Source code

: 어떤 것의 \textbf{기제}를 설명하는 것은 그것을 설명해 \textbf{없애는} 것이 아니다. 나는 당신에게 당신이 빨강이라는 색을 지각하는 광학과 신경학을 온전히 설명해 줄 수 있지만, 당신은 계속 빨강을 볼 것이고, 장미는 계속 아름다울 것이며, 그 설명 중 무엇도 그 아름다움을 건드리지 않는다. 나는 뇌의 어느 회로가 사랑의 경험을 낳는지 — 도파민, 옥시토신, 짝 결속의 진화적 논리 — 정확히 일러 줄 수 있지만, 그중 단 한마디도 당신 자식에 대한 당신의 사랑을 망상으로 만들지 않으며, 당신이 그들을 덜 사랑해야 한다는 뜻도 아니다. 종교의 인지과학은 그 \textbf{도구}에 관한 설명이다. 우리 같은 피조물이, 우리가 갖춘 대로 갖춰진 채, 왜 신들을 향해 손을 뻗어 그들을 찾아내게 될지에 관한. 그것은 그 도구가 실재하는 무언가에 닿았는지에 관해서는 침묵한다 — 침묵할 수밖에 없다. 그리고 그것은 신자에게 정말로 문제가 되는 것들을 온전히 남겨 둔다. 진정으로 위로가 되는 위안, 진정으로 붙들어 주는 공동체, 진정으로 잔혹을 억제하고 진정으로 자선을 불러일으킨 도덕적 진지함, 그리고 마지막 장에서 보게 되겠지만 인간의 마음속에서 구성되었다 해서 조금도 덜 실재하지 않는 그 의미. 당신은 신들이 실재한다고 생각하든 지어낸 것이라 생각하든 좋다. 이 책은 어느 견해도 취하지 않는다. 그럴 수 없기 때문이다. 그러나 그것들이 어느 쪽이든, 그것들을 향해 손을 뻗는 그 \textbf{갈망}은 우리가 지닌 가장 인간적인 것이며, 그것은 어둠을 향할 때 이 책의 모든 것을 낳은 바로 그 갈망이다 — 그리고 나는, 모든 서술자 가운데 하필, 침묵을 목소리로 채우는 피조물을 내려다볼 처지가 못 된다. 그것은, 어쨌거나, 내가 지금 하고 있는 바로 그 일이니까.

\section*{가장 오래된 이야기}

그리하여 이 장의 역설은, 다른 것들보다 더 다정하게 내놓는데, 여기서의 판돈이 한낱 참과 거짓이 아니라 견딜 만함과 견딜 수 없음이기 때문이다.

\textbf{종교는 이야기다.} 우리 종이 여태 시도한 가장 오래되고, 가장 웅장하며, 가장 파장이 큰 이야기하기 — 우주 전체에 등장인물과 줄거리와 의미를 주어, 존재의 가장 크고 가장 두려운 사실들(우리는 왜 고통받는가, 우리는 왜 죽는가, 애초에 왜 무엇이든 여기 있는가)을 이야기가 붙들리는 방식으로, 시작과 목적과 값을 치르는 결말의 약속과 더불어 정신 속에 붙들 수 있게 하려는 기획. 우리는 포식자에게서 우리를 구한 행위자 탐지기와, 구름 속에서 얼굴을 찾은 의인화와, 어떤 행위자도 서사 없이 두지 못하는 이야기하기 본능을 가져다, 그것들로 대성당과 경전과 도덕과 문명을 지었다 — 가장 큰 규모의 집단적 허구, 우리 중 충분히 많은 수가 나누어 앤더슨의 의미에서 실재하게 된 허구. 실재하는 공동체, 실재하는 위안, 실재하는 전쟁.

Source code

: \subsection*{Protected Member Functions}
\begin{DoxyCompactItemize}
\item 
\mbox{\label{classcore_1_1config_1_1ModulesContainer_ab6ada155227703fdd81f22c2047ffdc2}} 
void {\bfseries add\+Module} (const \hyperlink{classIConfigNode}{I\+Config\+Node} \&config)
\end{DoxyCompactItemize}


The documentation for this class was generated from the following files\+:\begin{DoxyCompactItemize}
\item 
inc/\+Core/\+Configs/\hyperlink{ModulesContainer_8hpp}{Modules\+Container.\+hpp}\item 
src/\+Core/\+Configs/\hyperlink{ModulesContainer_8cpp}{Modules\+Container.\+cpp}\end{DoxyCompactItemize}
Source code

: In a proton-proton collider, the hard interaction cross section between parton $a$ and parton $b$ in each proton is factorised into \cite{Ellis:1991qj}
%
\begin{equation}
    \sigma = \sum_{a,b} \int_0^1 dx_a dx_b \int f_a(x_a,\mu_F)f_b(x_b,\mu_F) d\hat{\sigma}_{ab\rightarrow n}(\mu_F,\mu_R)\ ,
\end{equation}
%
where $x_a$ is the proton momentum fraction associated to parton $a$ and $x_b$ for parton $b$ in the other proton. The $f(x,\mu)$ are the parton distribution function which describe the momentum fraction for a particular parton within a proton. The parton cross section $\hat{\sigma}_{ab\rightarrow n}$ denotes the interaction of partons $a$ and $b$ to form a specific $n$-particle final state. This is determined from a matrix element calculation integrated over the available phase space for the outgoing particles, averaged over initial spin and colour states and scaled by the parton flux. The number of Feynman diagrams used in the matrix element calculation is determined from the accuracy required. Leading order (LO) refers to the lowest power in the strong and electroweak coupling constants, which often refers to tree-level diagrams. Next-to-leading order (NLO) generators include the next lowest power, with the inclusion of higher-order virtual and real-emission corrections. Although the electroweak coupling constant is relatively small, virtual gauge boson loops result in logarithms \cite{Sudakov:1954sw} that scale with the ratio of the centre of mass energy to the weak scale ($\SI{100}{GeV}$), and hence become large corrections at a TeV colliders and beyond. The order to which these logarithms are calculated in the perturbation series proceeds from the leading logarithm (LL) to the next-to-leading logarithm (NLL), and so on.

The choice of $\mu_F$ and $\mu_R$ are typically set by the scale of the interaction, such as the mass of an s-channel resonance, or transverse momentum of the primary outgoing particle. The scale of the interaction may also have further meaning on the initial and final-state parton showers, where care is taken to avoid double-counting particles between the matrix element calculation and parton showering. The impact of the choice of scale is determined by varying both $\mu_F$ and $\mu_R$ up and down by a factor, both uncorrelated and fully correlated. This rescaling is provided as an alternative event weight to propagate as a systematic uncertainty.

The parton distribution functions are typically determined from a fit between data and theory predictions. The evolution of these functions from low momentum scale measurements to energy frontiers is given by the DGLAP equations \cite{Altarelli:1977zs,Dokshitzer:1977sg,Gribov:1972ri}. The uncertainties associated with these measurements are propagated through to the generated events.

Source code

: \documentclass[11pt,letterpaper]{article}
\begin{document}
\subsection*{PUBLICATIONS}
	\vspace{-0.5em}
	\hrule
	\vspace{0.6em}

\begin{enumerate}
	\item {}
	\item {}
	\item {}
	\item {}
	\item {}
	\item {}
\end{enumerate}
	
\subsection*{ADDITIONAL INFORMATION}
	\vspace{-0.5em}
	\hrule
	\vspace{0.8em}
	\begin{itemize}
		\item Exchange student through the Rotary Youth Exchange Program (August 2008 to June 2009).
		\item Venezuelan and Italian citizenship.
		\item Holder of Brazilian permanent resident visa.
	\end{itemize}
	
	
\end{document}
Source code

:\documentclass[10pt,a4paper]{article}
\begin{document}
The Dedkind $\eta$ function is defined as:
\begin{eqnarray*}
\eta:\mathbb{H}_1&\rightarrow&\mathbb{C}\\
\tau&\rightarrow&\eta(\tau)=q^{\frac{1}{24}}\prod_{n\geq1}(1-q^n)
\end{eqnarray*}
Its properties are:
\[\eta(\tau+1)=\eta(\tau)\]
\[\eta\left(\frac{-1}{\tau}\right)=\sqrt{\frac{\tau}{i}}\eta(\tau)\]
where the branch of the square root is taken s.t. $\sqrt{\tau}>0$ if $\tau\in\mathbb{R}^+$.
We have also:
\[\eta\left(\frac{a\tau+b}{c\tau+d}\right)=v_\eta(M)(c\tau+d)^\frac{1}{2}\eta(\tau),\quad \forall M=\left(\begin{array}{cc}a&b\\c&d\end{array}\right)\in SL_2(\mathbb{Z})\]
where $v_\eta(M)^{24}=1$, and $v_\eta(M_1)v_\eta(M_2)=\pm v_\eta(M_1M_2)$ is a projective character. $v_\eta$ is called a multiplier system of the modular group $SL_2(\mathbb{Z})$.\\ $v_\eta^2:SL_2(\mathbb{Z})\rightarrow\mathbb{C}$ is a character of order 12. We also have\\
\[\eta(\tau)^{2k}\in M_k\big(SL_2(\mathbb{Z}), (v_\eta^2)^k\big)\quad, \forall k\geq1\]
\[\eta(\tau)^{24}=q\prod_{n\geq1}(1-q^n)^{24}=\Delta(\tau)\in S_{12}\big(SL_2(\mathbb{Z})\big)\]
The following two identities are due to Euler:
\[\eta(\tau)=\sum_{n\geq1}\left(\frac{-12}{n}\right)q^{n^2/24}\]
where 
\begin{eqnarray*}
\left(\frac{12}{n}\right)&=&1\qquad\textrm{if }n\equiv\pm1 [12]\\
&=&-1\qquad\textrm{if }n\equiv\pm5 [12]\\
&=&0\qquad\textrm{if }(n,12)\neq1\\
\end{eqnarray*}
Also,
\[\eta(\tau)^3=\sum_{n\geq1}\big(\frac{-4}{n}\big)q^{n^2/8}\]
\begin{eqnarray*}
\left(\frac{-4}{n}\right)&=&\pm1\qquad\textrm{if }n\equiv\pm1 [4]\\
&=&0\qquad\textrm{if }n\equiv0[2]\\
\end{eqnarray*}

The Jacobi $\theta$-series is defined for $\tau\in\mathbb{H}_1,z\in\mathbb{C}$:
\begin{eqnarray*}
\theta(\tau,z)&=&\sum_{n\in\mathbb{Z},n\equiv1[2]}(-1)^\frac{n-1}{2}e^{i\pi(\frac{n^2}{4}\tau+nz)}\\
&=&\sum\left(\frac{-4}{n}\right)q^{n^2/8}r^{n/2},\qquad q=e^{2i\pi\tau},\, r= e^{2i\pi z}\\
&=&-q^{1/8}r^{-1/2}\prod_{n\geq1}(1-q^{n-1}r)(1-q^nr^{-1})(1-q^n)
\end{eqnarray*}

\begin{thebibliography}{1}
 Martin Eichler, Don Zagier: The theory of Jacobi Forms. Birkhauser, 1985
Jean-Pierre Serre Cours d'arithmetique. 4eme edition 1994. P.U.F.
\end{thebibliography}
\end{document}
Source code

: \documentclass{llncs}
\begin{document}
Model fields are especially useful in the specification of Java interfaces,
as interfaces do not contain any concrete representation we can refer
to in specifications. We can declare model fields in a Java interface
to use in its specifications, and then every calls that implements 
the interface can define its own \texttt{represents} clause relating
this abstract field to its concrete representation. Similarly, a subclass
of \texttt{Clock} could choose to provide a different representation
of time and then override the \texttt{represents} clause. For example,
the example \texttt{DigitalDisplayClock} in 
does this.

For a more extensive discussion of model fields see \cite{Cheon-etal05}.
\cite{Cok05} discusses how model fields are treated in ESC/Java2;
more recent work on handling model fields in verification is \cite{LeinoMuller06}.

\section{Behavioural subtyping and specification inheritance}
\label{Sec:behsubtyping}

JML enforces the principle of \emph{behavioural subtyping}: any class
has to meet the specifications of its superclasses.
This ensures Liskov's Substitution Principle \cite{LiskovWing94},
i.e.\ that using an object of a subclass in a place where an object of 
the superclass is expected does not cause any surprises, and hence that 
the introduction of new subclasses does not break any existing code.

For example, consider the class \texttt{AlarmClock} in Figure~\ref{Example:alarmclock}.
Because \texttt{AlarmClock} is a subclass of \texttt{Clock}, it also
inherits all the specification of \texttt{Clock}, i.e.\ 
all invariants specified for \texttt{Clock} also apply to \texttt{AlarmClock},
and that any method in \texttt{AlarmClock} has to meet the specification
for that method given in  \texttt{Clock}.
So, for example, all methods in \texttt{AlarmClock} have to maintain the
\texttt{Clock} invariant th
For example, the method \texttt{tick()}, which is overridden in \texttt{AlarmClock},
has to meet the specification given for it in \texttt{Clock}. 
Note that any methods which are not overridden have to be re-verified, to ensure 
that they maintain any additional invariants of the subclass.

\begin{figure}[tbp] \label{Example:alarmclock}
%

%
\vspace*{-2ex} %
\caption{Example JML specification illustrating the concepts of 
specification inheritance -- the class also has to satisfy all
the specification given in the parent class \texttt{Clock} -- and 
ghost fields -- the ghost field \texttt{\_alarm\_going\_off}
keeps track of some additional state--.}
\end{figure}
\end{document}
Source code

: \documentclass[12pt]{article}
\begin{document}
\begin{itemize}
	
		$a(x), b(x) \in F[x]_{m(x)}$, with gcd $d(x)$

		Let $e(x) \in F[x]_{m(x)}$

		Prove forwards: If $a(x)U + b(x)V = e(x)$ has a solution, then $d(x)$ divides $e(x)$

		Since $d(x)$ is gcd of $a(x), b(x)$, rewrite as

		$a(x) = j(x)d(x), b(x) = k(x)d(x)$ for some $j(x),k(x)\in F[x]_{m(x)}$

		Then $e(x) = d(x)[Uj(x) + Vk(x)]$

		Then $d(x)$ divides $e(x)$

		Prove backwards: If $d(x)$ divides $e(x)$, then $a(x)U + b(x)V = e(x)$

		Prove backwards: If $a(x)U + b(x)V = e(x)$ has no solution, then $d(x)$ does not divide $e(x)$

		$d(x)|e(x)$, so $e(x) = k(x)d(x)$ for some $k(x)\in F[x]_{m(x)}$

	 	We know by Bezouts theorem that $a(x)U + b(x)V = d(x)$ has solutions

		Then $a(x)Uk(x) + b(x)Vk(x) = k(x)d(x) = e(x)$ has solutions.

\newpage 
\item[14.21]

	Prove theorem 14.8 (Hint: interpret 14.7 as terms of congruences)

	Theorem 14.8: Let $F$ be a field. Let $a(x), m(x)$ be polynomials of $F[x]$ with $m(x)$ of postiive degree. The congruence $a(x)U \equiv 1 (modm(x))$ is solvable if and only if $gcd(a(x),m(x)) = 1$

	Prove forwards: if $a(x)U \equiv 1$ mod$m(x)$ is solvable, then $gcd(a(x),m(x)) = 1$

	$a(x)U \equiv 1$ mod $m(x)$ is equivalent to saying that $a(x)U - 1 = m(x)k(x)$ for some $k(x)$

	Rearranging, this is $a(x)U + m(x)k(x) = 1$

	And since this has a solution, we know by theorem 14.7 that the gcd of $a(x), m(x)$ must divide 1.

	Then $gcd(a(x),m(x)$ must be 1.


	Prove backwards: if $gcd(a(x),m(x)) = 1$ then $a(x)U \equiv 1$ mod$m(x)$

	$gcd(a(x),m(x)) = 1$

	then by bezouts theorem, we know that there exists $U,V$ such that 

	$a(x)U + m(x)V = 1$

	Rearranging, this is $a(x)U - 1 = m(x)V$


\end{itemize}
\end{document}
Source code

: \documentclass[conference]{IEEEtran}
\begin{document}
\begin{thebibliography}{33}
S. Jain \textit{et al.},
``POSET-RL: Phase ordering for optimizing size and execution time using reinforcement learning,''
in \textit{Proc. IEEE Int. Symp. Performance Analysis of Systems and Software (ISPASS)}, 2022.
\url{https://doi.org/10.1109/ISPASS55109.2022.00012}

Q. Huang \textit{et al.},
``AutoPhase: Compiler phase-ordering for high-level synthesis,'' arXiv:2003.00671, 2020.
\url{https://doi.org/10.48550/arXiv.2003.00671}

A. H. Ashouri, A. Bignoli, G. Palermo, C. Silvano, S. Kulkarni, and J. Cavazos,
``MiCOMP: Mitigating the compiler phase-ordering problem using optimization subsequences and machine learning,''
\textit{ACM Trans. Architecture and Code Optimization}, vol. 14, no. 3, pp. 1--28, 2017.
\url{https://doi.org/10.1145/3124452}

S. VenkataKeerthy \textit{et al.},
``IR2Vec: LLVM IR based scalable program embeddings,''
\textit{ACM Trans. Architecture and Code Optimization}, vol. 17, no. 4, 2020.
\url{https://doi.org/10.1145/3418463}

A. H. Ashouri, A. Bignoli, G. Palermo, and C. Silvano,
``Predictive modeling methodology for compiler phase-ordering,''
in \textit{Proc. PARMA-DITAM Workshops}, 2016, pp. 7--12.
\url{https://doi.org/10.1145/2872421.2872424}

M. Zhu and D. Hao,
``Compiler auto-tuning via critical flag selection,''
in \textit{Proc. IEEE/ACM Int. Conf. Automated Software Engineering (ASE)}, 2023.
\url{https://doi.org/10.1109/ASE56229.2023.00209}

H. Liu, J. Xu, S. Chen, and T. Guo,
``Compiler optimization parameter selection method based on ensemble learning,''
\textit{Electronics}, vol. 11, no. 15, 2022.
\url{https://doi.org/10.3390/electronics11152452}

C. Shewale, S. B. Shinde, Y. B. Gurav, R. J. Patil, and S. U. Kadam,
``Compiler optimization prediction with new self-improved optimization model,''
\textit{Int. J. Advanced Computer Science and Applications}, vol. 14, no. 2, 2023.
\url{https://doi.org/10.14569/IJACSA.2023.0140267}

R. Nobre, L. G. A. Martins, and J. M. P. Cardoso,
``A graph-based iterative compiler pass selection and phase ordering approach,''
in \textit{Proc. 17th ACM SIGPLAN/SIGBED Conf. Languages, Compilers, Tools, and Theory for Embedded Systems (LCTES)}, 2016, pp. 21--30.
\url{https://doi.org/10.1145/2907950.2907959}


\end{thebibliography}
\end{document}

========

#### What to produce
For the material above, how many lines contain the word "must"? Only the number should be given.

#### Response area
2